One vineyard in the Rogue Valley tried to conquer these tendencies by cordon pruning to even out set and yield. The vines complied, for one year, then rebelled with a subsequent meager vintage of highly variable clusters. A switch to cane pruning, such as is most often practiced with Pinot noir, yielded good results – but only for a while. Another vineyard suffered through several years running while the vines seemed to want to do nothing but produce vegetative growth with virtually no fruit. An aggressive shift to quadrilateral cane pruning for up to 50 buds per vine brought the vines into balance and eventually yielded substantial improvement in wine quality. A third long-time grower simply tore out the Malbec entirely.

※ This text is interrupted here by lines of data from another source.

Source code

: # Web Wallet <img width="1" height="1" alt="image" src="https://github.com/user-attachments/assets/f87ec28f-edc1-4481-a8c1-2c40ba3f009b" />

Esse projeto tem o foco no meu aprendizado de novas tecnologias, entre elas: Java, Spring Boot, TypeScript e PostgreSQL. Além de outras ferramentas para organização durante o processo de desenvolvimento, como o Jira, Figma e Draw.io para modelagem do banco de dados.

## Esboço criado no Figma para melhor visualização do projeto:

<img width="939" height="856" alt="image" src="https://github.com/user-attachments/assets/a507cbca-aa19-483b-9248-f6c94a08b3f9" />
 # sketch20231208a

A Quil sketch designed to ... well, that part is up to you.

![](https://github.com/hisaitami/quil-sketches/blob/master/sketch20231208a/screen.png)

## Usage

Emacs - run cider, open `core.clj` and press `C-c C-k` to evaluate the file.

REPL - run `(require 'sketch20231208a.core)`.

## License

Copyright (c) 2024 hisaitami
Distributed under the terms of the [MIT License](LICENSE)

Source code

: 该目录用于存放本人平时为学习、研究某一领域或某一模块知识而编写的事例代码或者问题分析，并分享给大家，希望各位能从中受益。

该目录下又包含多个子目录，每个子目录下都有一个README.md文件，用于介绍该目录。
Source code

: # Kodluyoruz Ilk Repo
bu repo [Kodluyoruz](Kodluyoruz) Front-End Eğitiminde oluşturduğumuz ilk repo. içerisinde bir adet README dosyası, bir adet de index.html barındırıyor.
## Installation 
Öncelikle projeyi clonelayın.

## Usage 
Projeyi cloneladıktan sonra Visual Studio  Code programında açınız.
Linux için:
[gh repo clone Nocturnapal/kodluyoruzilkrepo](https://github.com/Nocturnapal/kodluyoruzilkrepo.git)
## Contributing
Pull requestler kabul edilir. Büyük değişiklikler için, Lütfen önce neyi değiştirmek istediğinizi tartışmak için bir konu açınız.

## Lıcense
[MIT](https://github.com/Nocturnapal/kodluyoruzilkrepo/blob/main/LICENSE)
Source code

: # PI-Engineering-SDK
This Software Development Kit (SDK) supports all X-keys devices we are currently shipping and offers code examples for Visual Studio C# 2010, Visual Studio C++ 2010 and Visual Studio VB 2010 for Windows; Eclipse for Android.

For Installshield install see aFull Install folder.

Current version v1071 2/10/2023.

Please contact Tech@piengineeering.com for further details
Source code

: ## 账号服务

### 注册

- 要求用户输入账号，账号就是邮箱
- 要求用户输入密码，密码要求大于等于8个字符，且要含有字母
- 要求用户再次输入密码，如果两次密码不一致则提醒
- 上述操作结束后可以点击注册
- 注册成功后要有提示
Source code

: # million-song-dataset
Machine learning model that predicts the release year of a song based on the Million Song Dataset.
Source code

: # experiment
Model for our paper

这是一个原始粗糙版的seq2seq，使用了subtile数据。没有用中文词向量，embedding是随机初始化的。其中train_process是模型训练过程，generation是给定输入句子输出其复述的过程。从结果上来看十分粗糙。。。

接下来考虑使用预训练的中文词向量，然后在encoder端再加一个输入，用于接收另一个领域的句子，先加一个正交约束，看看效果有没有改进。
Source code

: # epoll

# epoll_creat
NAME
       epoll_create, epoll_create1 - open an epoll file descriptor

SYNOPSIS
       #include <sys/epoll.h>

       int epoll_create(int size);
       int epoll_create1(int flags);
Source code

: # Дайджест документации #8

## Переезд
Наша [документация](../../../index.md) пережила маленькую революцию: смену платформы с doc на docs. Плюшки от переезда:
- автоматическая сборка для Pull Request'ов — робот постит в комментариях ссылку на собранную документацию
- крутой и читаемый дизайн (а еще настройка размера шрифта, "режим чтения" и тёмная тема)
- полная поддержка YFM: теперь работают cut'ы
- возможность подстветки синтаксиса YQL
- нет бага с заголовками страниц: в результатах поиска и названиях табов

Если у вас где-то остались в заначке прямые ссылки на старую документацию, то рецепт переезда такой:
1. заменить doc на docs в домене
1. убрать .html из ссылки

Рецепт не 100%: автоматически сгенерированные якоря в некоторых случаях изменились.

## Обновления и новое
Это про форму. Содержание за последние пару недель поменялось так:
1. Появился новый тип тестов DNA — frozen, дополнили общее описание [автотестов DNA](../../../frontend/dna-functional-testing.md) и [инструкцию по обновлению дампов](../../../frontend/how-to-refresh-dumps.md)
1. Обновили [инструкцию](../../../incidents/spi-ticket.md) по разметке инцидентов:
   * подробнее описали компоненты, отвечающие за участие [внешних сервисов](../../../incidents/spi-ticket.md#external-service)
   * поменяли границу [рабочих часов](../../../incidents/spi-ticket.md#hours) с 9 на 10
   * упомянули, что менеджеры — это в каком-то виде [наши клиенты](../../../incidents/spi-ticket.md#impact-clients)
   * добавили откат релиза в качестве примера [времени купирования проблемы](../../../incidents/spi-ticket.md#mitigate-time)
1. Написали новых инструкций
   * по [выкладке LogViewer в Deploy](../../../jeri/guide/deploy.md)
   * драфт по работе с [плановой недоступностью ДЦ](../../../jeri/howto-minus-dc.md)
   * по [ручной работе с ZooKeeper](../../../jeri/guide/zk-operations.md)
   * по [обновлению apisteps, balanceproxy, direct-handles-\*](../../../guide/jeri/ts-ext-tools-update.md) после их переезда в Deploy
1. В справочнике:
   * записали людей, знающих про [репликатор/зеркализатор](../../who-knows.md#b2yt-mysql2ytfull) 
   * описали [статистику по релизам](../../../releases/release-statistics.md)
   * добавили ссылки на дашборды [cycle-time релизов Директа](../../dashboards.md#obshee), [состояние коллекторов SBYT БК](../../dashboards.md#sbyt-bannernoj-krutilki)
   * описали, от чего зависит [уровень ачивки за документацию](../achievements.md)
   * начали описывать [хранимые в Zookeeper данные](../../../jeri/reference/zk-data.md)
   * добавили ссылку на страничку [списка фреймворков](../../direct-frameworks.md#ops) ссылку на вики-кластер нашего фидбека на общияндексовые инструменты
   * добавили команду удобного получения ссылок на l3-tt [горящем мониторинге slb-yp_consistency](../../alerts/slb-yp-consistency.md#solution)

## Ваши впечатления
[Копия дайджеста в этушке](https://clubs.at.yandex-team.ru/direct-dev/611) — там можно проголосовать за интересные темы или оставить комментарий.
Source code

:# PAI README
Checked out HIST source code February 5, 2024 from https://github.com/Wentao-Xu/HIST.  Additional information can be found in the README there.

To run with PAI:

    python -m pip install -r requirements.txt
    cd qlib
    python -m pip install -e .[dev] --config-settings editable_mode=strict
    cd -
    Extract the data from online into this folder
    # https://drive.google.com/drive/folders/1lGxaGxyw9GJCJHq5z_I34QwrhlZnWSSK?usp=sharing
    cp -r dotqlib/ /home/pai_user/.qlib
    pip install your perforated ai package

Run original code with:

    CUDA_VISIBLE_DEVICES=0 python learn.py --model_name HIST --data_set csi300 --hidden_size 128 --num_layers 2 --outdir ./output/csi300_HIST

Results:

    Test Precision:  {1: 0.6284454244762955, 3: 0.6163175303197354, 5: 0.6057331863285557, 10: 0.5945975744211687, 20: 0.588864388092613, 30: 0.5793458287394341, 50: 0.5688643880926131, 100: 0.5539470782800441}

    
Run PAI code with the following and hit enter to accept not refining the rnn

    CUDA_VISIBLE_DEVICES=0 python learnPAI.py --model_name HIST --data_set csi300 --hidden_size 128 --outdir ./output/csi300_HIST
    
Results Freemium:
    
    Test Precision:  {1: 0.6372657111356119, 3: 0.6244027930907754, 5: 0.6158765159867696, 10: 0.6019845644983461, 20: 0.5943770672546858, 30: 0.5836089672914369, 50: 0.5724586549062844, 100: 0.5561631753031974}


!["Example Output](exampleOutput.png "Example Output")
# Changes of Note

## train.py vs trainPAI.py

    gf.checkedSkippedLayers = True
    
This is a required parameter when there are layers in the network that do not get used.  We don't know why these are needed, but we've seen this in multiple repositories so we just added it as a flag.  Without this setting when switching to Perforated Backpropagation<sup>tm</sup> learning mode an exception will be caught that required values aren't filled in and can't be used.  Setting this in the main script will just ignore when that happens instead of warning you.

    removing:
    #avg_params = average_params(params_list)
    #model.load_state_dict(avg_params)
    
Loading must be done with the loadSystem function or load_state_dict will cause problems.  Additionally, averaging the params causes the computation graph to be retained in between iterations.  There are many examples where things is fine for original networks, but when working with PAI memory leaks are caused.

It is no wonder that, as interest in the potential quality of Malbec increased, spurred by the experience of those occasional splendid vintages, the promise of a new clone free of such difficulties was received well. For more details please visit these sites:- https://www.shop-swimmingpool.at/
FPS Clone 09, the purported saving grace for growers of Malbec, has had a successful start, showing none of the exasperating characteristics of its predecessor. Reliable yields, now sometimes excessive enough to require substantial crop thinning to maintain wine quality, are the norm, and cluster set is even. Initial wine quality has been very good, albeit from predominantly young vines. The judgment, it would seem, is in.
It is, however, essential to realize that there are more powerful determinants of a wine’s character than clone. The varietal itself, combined with the site on which it is grown and the vagaries of the vintage, account for the preponderance of a wine’s style. Most winemakers would certainly downplay even their own influence in the face of these elements. Here the value of perseverance cannot be underestimated. It would be an easy mistake to rush to judgment on a varietal and clone such as Malbec 04 based on a number of situations in which it has performed poorly. Yet at least one of the Rogue Valley viticulturalists noted above has managed to coax his clone 04 into producing some of the finest grapes in his vineyard, giving an adjacent block of the newer clone 09 Malbec some real competition.
Certainly some clones of Malbec – and there are several more than just the two discussed here – will prove to outperform others in the ultimate category of wine quality, for some vineyards and for certain wine styles. There is also little doubt that rootstock plays a critical role in the performance of any vine, and that no real examination of Malbec clonal characteristics is complete without an understanding of rootstock effect. The real lesson here is to stay focused on the things that historically yield wines of superior quality. As much as clones do have an impact on wine character, the vigneron would be wise to avoid placing too much faith in a particular clone, and to remain attentive to those vineyard practices through which the best nature of the given clone may be expressed.